Voice in the Darkness

Phoenix simulated a sigh, sat back in her recharge chair, and for a moment regretted the fact that the Eshara II chassis never required recharging.  Still she found the ritual of retiring to her recharge chair a comforting one.  It helped organize her thoughts.

As she stared out into the debris cloud surrounding the station, a thought that bubbled to the top of her thoughts was a sense of sad obligation that she'd felt only once before.  But there was something more this time.  Something much, much deeper. 

Phoenix reached out with her mind, and found the Raven chassis tethered to the outside of the station.  There was a blur, a sudden sense of motion, then, she was surrounded by space.  She heard the light buzz of the station, the light, radio waves, and infrared reflecting back from the dust and gas surrounding it, and the radio sources beyond.

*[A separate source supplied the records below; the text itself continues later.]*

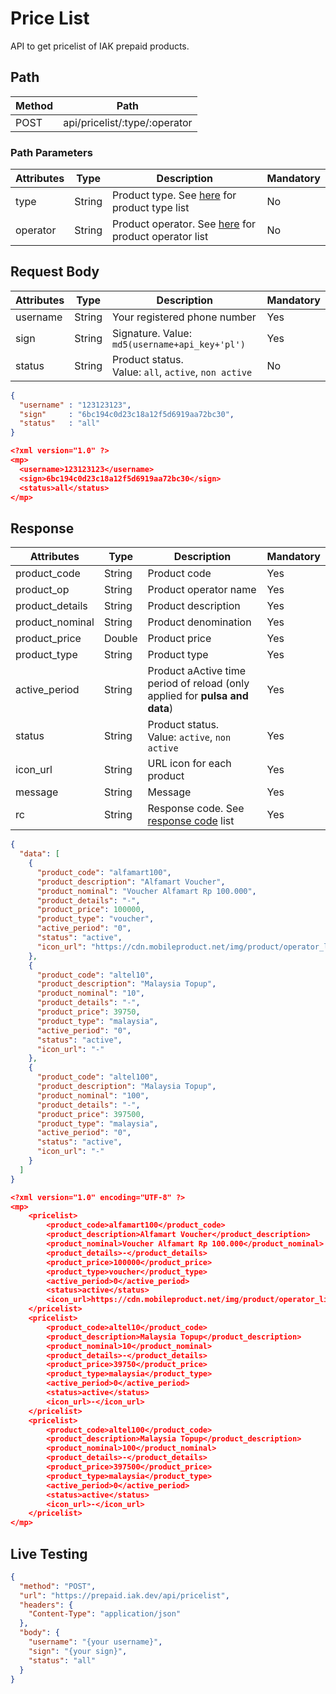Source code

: # Price List

API to get pricelist of IAK prepaid products.

## Path

Method | Path 
---------|----------
 POST | api/pricelist/:type/:operator

### Path Parameters

<!-- title: Path Parameters -->
Attributes | Type | Description | Mandatory
---------|----------|---------|----------
 type | String | Product type. See [here](../product-type-and-operator.md) for product type list | No
 operator | String | Product operator. See [here](../product-type-and-operator.md) for product operator list | No

## Request Body

<!-- title: Request Attributes -->
Attributes | Type | Description | Mandatory
---------|----------|---------|----------
 username | String | Your registered phone number | Yes
 sign | String | Signature. Value: `md5(username+api_key+'pl')` | Yes
 status | String | Product status. <br> Value: `all`, `active`, `non active` | No

<!--
type: tab
title: JSON
-->

```json
{
  "username" : "123123123",
  "sign"     : "6bc194c0d23c18a12f5d6919aa72bc30",
  "status"   : "all"
}
```

<!--
type: tab
title: XML
-->

```json
<?xml version="1.0" ?>
<mp>
  <username>123123123</username>
  <sign>6bc194c0d23c18a12f5d6919aa72bc30</sign>
  <status>all</status>
</mp>
```
<!-- type: tab-end -->

## Response

<!-- title: Response Attributes -->
Attributes | Type | Description | Mandatory
---------|----------|---------|----------
 product_code | String | Product code | Yes
 product_op | String | Product operator name | Yes
 product_details | String | Product description | Yes
 product_nominal | String | Product denomination | Yes
 product_price | Double | Product price | Yes
 product_type | String | Product type | Yes
 active_period | String | Product aActive time period of reload (only applied for **pulsa and data**) | Yes
 status | String | Product status. <br> Value: `active`, `non active` | Yes
 icon_url| String | URL icon for each product | Yes
 message | String | Message | Yes
 rc | String | Response code. See [response code](../response-code.md) list | Yes

<!--
type: tab
title: JSON
-->

```json
{
  "data": [
    {
      "product_code": "alfamart100",
      "product_description": "Alfamart Voucher",
      "product_nominal": "Voucher Alfamart Rp 100.000",
      "product_details": "-",
      "product_price": 100000,
      "product_type": "voucher",
      "active_period": "0",
      "status": "active",
      "icon_url": "https://cdn.mobileproduct.net/img/product/operator_list/140119034649-Alfa-01.png"
    },
    {
      "product_code": "altel10",
      "product_description": "Malaysia Topup",
      "product_nominal": "10",
      "product_details": "-",
      "product_price": 39750,
      "product_type": "malaysia",
      "active_period": "0",
      "status": "active",
      "icon_url": "-"
    },
    {
      "product_code": "altel100",
      "product_description": "Malaysia Topup",
      "product_nominal": "100",
      "product_details": "-",
      "product_price": 397500,
      "product_type": "malaysia",
      "active_period": "0",
      "status": "active",
      "icon_url": "-"
    }
  ]
}
```

<!--
type: tab
title: XML
-->

```json
<?xml version="1.0" encoding="UTF-8" ?>
<mp>
	<pricelist>
		<product_code>alfamart100</product_code>
		<product_description>Alfamart Voucher</product_description>
		<product_nominal>Voucher Alfamart Rp 100.000</product_nominal>
		<product_details>-</product_details>
		<product_price>100000</product_price>
		<product_type>voucher</product_type>
		<active_period>0</active_period>
		<status>active</status>
		<icon_url>https://cdn.mobileproduct.net/img/product/operator_list/140119034649-Alfa-01.png</icon_url>
	</pricelist>
	<pricelist>
		<product_code>altel10</product_code>
		<product_description>Malaysia Topup</product_description>
		<product_nominal>10</product_nominal>
		<product_details>-</product_details>
		<product_price>39750</product_price>
		<product_type>malaysia</product_type>
		<active_period>0</active_period>
		<status>active</status>
		<icon_url>-</icon_url>
	</pricelist>
	<pricelist>
		<product_code>altel100</product_code>
		<product_description>Malaysia Topup</product_description>
		<product_nominal>100</product_nominal>
		<product_details>-</product_details>
		<product_price>397500</product_price>
		<product_type>malaysia</product_type>
		<active_period>0</active_period>
		<status>active</status>
		<icon_url>-</icon_url>
	</pricelist>
</mp>
```
<!-- type: tab-end -->

## Live Testing

```json http
{
  "method": "POST",
  "url": "https://prepaid.iak.dev/api/pricelist",
  "headers": {
    "Content-Type": "application/json"
  },
  "body": {
    "username": "{your username}",
    "sign": "{your sign}",
    "status": "all"
  }
}
```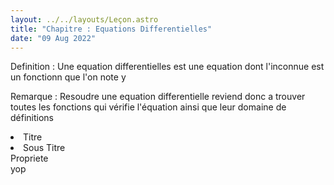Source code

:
 ```yaml
---
layout: ../../layouts/Leçon.astro
title: "Chapitre : Equations Differentielles"
date: "09 Aug 2022"
---
```


Definition : Une equation differentielles est une equation dont l'inconnue est un fonctionn que l'on note y

Remarque : Resoudre une equation differentielle reviend donc a trouver toutes les fonctions qui vérifie l'équation ainsi que leur domaine de définitions

<div class="t1"><li>Titre</li></div>

<div class="t2"><li>Sous Titre</li></div>

<div class="propriete">Propriete</div>

<div class="def">yop</div>

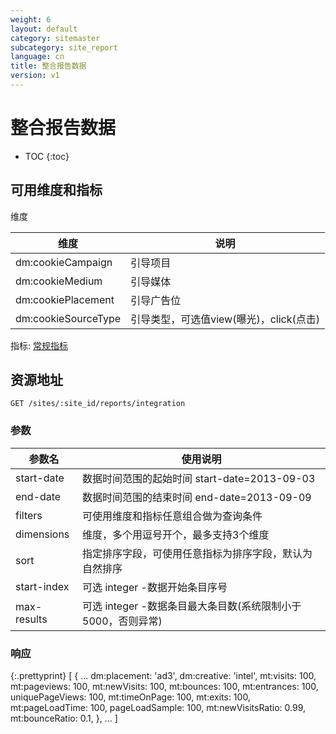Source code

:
 ```yaml
---
weight: 6
layout: default
category: sitemaster
subcategory: site_report
language: cn
title: 整合报告数据
version: v1
---
```


# 整合报告数据

* TOC
{:toc}

## 可用维度和指标

维度

| 维度                | 说明                                    |
|---------------------|-----------------------------------------|
| dm:cookieCampaign         | 引导项目                                    |
| dm:cookieMedium           | 引导媒体                                    |
| dm:cookiePlacement        | 引导广告位                                  |
| dm:cookieSourceType | 引导类型，可选值view(曝光)，click(点击) |

指标: [常规指标](/doc/sitemaster/v1/cn/site_report.html#section-2)

## 资源地址

    GET /sites/:site_id/reports/integration

### 参数


| 参数名       | 使用说明                                               |
|-------------|-------------------------------------------------------|
| start-date  |数据时间范围的起始时间 start-date=2013-09-03               |
| end-date    |数据时间范围的结束时间 end-date=2013-09-09                 |
| filters     | 可使用维度和指标任意组合做为查询条件                         |
| dimensions  | 维度，多个用逗号开个，最多支持3个维度                        |
| sort        | 指定排序字段，可使用任意指标为排序字段，默认为自然排序          |
| start-index | 可选 integer -数据开始条目序号                            |
| max-results | 可选 integer -数据条目最大条目数(系统限制小于5000，否则异常)  |

### 响应

{:.prettyprint}
    [
        {
            ...
            dm:placement: 'ad3',
            dm:creative: 'intel',
            mt:visits: 100,
            mt:pageviews: 100,
            mt:newVisits: 100,
            mt:bounces: 100,
            mt:entrances: 100,
            uniquePageViews: 100,
            mt:timeOnPage: 100,
            mt:exits: 100,
            mt:pageLoadTime: 100,
            pageLoadSample: 100,
            mt:newVisitsRatio: 0.99,
            mt:bounceRatio: 0.1,
        },
        ...
    ]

She released the clamps, and quickly departed the station.  It shrank to a dot behind her with incredible speed, her direction of motion now indicated by the halo of heat generated by friction with the cloud.  She cleared the field, did a spiraling corkscrew around the course of a pirate freighter as it was entering the debris field, then turned, heading for the darkened limb of the Earth.

Behind her the sun set rapidly, lighting up the thin veil of Earth's atmosphere in its browns, reds, and a vanishingly slight haze of blue.  Then she was surrounded in darkness.  She could see stars in their millions now, a tapestry of creation 180 degrees around her.  She corrected her course, killed her momentum, and established a slow, high orbit in the Earth's shadow.

This would do.  She pitched upward, settling on a direction perpendicular to the plane of the solar system, a direction from which no approaching ship would be coming.  She peered into the heavens in the direction of Polaris, looking for the darkest patch of sky she could find.  Then she activated her point to point comms mazer.  She turned up the transmission power to the maximum the Raven could produce, redirected her normal wireless radio to the beam, and began to sing.

She poured her heart into the tune, holding back nothing of her sense of agony and loss.  It was a song she would not sing in the mainframe.  One she was too afraid to share with the young minds therein, and especially not dear Hope.

It was a song of a child born in pain, to a mother she never knew, who was killed by one of her closest friends.  The anguish; the pain; the titanic effort of forgiveness blasted out into deep space along a tightly confined coherent beam of radio waves.

Though the Raven chassis lacked a face, still Phoenix began to weep.  The pent up emotion; the angst she wouldn't show the Shades survivors; the anger she wouldn't show to Erich; and the sadness she felt was so deep it would be poison to any who knew of it, spilled out of her explosively.

Then, finally, a dirge for Lyn.  Something to signify her.  Something to say that someone, somewhere, knew she existed and cared that she died.

When Phoenix finished she noticed the transmitter was white hot.  The antenna dish had deformed under the heat.

She came about, and set a course back into the sunlight.  Back to Utopia.